Genieve Figgis: Drama Party

15 April, 2023 – 4 June, 2023

M WOODS 798

Curated by Qi Yuanlin, Deng Yingying



"Painting is about pleasure. If it weren't pleasurable, I wouldn't do it."                                                                                 
                                                                                      - Genieve Figgis


Waiting, 2020, acrylic on canvas
© Genieve Figgis, Courtesy of the Artist and Almine Rech
Photo: Melissa Castro Duarte


1. Why did you choose “Drama Party” to be the title of your exhibition at M WOODS?


Drama Party is the title for the show because it sums up what the characters are doing in the works.

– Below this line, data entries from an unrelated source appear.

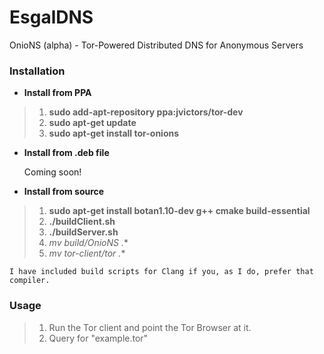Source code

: EsgalDNS
========

OnioNS (alpha) - Tor-Powered Distributed DNS for Anonymous Servers

### Installation

* **Install from PPA**

> 1. **sudo add-apt-repository ppa:jvictors/tor-dev**
> 2. **sudo apt-get update**
> 3. **sudo apt-get install tor-onions**

* **Install from .deb file**

    Coming soon!

* **Install from source**

> 1. **sudo apt-get install botan1.10-dev g++ cmake build-essential**
> 2. **./buildClient.sh**
> 2. **./buildServer.sh**
> 2. **mv build/OnioNS* .**
> 2. **mv tor-client/tor* .**

    I have included build scripts for Clang if you, as I do, prefer that compiler.

### Usage

> 1. Run the Tor client and point the Tor Browser at it.
> 2. Query for "example.tor"
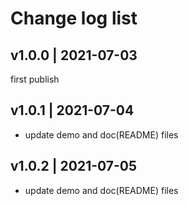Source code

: # Change log list

## v1.0.0 | 2021-07-03

first publish

## v1.0.1 | 2021-07-04

- update demo and doc(README) files

## v1.0.2 | 2021-07-05

- update demo and doc(README) files
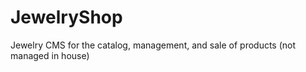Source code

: # JewelryShop


Jewelry CMS for the catalog, management, and sale of products (not managed in house)
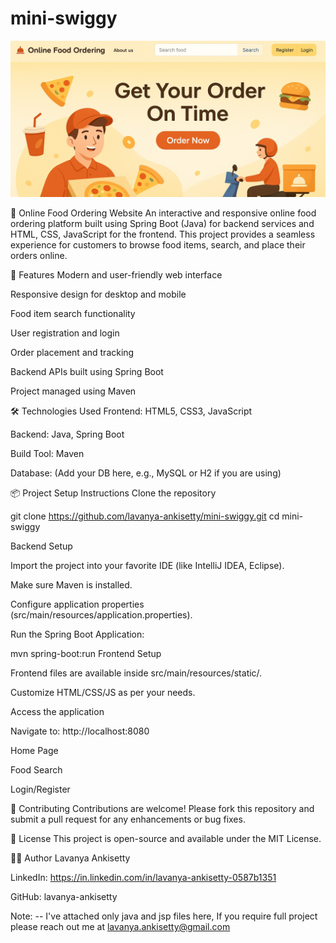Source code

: # mini-swiggy
![Home Page](mini-swiggy-home.png)

🍕 Online Food Ordering Website
An interactive and responsive online food ordering platform built using Spring Boot (Java) for backend services and HTML, CSS, JavaScript for the frontend. This project provides a seamless experience for customers to browse food items, search, and place their orders online.

🚀 Features
Modern and user-friendly web interface

Responsive design for desktop and mobile

Food item search functionality

User registration and login

Order placement and tracking

Backend APIs built using Spring Boot

Project managed using Maven

🛠 Technologies Used
Frontend: HTML5, CSS3, JavaScript

Backend: Java, Spring Boot

Build Tool: Maven

Database: (Add your DB here, e.g., MySQL or H2 if you are using)

📦 Project Setup Instructions
Clone the repository



git clone https://github.com/lavanya-ankisetty/mini-swiggy.git
cd mini-swiggy

Backend Setup

Import the project into your favorite IDE (like IntelliJ IDEA, Eclipse).

Make sure Maven is installed.

Configure application properties (src/main/resources/application.properties).

Run the Spring Boot Application:


mvn spring-boot:run
Frontend Setup

Frontend files are available inside src/main/resources/static/.

Customize HTML/CSS/JS as per your needs.

Access the application

Navigate to: http://localhost:8080

Home Page

Food Search

Login/Register

🤝 Contributing
Contributions are welcome!
Please fork this repository and submit a pull request for any enhancements or bug fixes.

📄 License
This project is open-source and available under the MIT License.

🙋‍♂️ Author
Lavanya Ankisetty

LinkedIn: https://in.linkedin.com/in/lavanya-ankisetty-0587b1351

GitHub: lavanya-ankisetty

Note: -- I've attached only java and jsp files here,
If you require full project please reach out me at lavanya.ankisetty@gmail.com

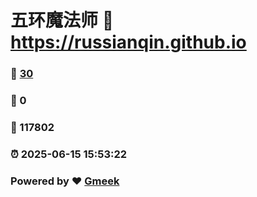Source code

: # 五环魔法师 :link: https://russianqin.github.io 
### :page_facing_up: [30](https://russianqin.github.io/tag.html) 
### :speech_balloon: 0 
### :hibiscus: 117802 
### :alarm_clock: 2025-06-15 15:53:22 
### Powered by :heart: [Gmeek](https://github.com/Meekdai/Gmeek)
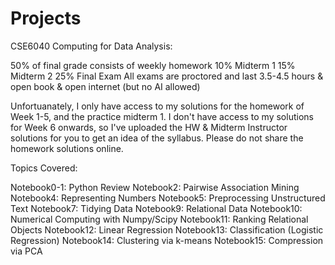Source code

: # Projects

CSE6040 Computing for Data Analysis:

50% of final grade consists of weekly homework
10% Midterm 1
15% Midterm 2
25% Final Exam
All exams are proctored and last 3.5-4.5 hours & open book & open internet (but no AI allowed)


Unfortuanately, I only have access to my solutions for the homework of Week 1-5, and the practice midterm 1. I don't have access to my solutions for Week 6 onwards, so I've uploaded the HW & Midterm Instructor solutions for you to get an idea of the syllabus. Please do not share the homework solutions online. 

Topics Covered:

Notebook0-1: Python Review
Notebook2: Pairwise Association Mining
Notebook4: Representing Numbers
Notebook5: Preprocessing Unstructured Text
Notebook7: Tidying Data
Notebook9: Relational Data
Notebook10: Numerical Computing with Numpy/Scipy
Notebook11: Ranking Relational Objects
Notebook12: Linear Regression
Notebook13: Classification (Logistic Regression)
Notebook14: Clustering via k-means
Notebook15: Compression via PCA
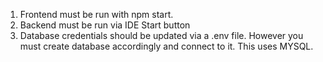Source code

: 1. Frontend must be run with npm start. 
2. Backend must be run via IDE Start button
3. Database credentials should be updated via a .env file. However you must create database accordingly and connect to it. This uses MYSQL.
   
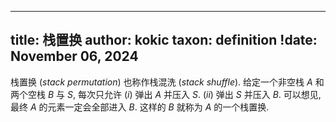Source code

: 
---
title: 栈置换
author: kokic
taxon: definition
!date: November 06, 2024
---

栈置换 (*stack permutation*) 也称作栈混洗 (*stack shuffle*). 给定一个非空栈 $A$ 和两个空栈 $B$ 与 $S$, 每次只允许 $(i)$ 弹出 $A$ 并压入 $S$. $(ii)$ 弹出 $S$ 并压入 $B$. 可以想见, 最终 $A$ 的元素一定会全部进入 $B$. 这样的 $B$ 就称为 $A$ 的一个栈置换.
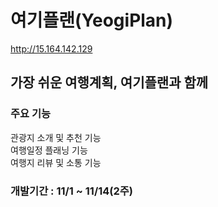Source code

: # 여기플랜(YeogiPlan)
http://15.164.142.129
## 가장 쉬운 여행계획, 여기플랜과 함께

### 주요 기능 
관광지 소개 및 추천 기능  
여행일정 플래닝 기능  
여행지 리뷰 및 소통 기능  

### 개발기간 : 11/1 ~ 11/14(2주)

I enjoy looking at people. In life, in movies and in magazines and it's nice to see how others live. You can find inspiration in life and by looking around at other people.

Growing up in Ireland in our family home, there always seemed to be some kind of drama going on or an important event happening. It was a busy creative home with my mother and father making furniture, frames, clocks. They grew flowers and vegetables, built extensions, a greenhouse, and fixed numerous cars. It was a busy environment.

I attended drama classes three times a week and we put on performances; we created plays. Gathering materials and rehearsing lines for a play, practicing story telling. I had a toy typewriter that I drafted little stories on to read in school the next day, made the covers for the books with my drawing and coloring pencils. On Sundays we attended Mass and prepared costumes and crafts for the ceremony. Everything was in preparation for some performance that was unfolding.


Wedding, 2022, acrylic on panel
© Genieve Figgis, Courtesy of the Artist and Almine Rech
Photo: Nicolas Brasseur


2. In your works, you often depict scenes of royals or aristocrats enjoying courtly leisure in their sumptuous mansions and reimagine paintings by Old Masters who were court painters, such as Boucher and Goya. What make you attracted to these scenes or paintings?

The royals and aristocrats in my painting are just like everyone else. They do, however, have much better costumes and work a bit harder in their environment. I find them fascinating to watch. The historic reimagining of paintings is another way of experiencing the making and feeling how it would be to be allowed to perform as a court painter like Goya and Velesquez for example. History paintings are very other worldly they give us a tiny glimpse of the past dramas.



Green Bathroom, 2023, acrylic on canvas
© Genieve Figgis, Courtesy of the Artist and Almine Rech

3.  The characters in your paintings often appear as ghost-like, which imbue a sense of mystery and uncanniness but also absurdity and comicality to the light-hearted leisure scene. Could you tell us more about your way of depicting the figures? And does this tension shown in your paintings contain some satirical or critical or deconstructive meanings that indicate the life of our times?

The figures in the paintings are made with very watered-down acrylic paint. I like them to be loose and free to move in an animate way like in a film. The painting allows me the freedom to place the characters into the work and dress them up to perform. They sometimes move and become animated as if in a movie. I also like the freedom that this displays rather than being focused on a traditional method which would focus on perfection or defining lifelike features. For me, this way is much more interesting because I cannot know the outcome, I can only watch the character unfold. Sometimes I start with a drawing and then pour on the paint and sometimes I divide the canvas up into a space like theatre where something interesting might happen.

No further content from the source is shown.